* _EXERCISE DESCRIPTION_
Each entry below must be repeated exactly, with pictures left out.

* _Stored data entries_
+ + + + + + +
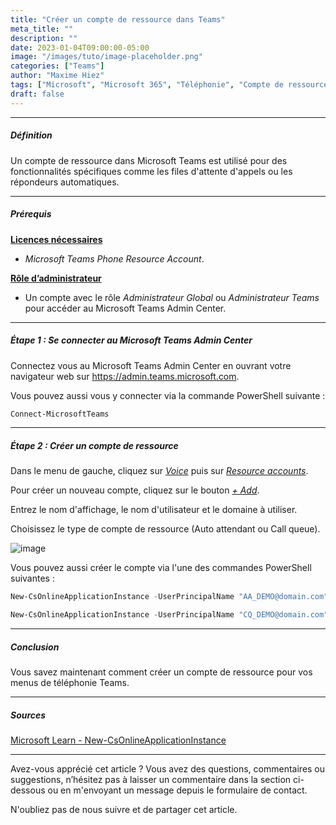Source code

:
 ```yaml
---
title: "Créer un compte de ressource dans Teams"
meta_title: ""
description: ""
date: 2023-01-04T09:00:00-05:00
image: "/images/tuto/image-placeholder.png"
categories: ["Teams"]
author: "Maxime Hiez"
tags: ["Microsoft", "Microsoft 365", "Téléphonie", "Compte de ressource", "Direct Routing", "Calling Plan", "Operator Connect", "PowerShell"]
draft: false
---
```

---

##### Définition
Un compte de ressource dans Microsoft Teams est utilisé pour des fonctionnalités spécifiques comme les files d'attente d'appels ou les répondeurs automatiques.

---

##### Prérequis
**<u>Licences nécessaires</u>**
- *Microsoft Teams Phone Resource Account*.

**<u>Rôle d’administrateur</u>**
- Un compte avec le rôle *Administrateur Global* ou *Administrateur Teams* pour accéder au Microsoft Teams Admin Center.

---

##### Étape 1 : Se connecter au Microsoft Teams Admin Center
Connectez vous au Microsoft Teams Admin Center en ouvrant votre navigateur web sur https://admin.teams.microsoft.com.

Vous pouvez aussi vous y connecter via la commande PowerShell suivante :
```powershell
Connect-MicrosoftTeams
```

---

##### Étape 2 : Créer un compte de ressource
Dans le menu de gauche, cliquez sur *<u>Voice</u>* puis sur *<u>Resource accounts</u>*.

Pour créer un nouveau compte, cliquez sur le bouton *<u>+ Add</u>*.

Entrez le nom d'affichage, le nom d'utilisateur et le domaine à utiliser.

Choisissez le type de compte de ressource (Auto attendant ou Call queue).

![image](/images/teams/teams_ressacc-001.png)

Vous pouvez aussi créer le compte via l'une des commandes PowerShell suivantes :
```powershell
New-CsOnlineApplicationInstance -UserPrincipalName "AA_DEMO@domain.com" -ApplicationId "ce933385-9390-45d1-9512-c8d228074e07" -DisplayName "AA_DEMO"

New-CsOnlineApplicationInstance -UserPrincipalName "CQ_DEMO@domain.com" -ApplicationId "11cd3e2e-fccb-42ad-ad00-878b93575e07" -DisplayName "CQ_DEMO"
```

---

##### Conclusion
Vous savez maintenant comment créer un compte de ressource pour vos menus de téléphonie Teams.

---

##### Sources
[Microsoft Learn - New-CsOnlineApplicationInstance](https://learn.microsoft.com/fr-ca/powershell/module/teams/new-csonlineapplicationinstance?view=teams-ps)

---


Avez-vous apprécié cet article ? Vous avez des questions, commentaires ou suggestions, n’hésitez pas à laisser un commentaire dans la section ci-dessous ou en m'envoyant un message depuis le formulaire de contact.

N'oubliez pas de nous suivre et de partager cet article.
+ + + + + + +
* _SOLUTION BELOW_
Source code

:
 ```yaml
---
title: "Créer un compte de ressource dans Teams"
meta_title: ""
description: ""
date: 2023-01-04T09:00:00-05:00
image: "/images/tuto/image-placeholder.png"
categories: ["Teams"]
author: "Maxime Hiez"
tags: ["Microsoft", "Microsoft 365", "Téléphonie", "Compte de ressource", "Direct Routing", "Calling Plan", "Operator Connect", "PowerShell"]
draft: false
---
```

---

##### Définition
Un compte de ressource dans Microsoft Teams est utilisé pour des fonctionnalités spécifiques comme les files d'attente d'appels ou les répondeurs automatiques.

---

##### Prérequis
**<u>Licences nécessaires</u>**
- *Microsoft Teams Phone Resource Account*.

**<u>Rôle d’administrateur</u>**
- Un compte avec le rôle *Administrateur Global* ou *Administrateur Teams* pour accéder au Microsoft Teams Admin Center.

---

##### Étape 1 : Se connecter au Microsoft Teams Admin Center
Connectez vous au Microsoft Teams Admin Center en ouvrant votre navigateur web sur https://admin.teams.microsoft.com.

Vous pouvez aussi vous y connecter via la commande PowerShell suivante :
```powershell
Connect-MicrosoftTeams
```

---

##### Étape 2 : Créer un compte de ressource
Dans le menu de gauche, cliquez sur *<u>Voice</u>* puis sur *<u>Resource accounts</u>*.

Pour créer un nouveau compte, cliquez sur le bouton *<u>+ Add</u>*.

Entrez le nom d'affichage, le nom d'utilisateur et le domaine à utiliser.

Choisissez le type de compte de ressource (Auto attendant ou Call queue).

![image](/images/teams/teams_ressacc-001.png)

Vous pouvez aussi créer le compte via l'une des commandes PowerShell suivantes :
```powershell
New-CsOnlineApplicationInstance -UserPrincipalName "AA_DEMO@domain.com" -ApplicationId "ce933385-9390-45d1-9512-c8d228074e07" -DisplayName "AA_DEMO"

New-CsOnlineApplicationInstance -UserPrincipalName "CQ_DEMO@domain.com" -ApplicationId "11cd3e2e-fccb-42ad-ad00-878b93575e07" -DisplayName "CQ_DEMO"
```

---

##### Conclusion
Vous savez maintenant comment créer un compte de ressource pour vos menus de téléphonie Teams.

---

##### Sources
[Microsoft Learn - New-CsOnlineApplicationInstance](https://learn.microsoft.com/fr-ca/powershell/module/teams/new-csonlineapplicationinstance?view=teams-ps)

---


Avez-vous apprécié cet article ? Vous avez des questions, commentaires ou suggestions, n’hésitez pas à laisser un commentaire dans la section ci-dessous ou en m'envoyant un message depuis le formulaire de contact.

N'oubliez pas de nous suivre et de partager cet article.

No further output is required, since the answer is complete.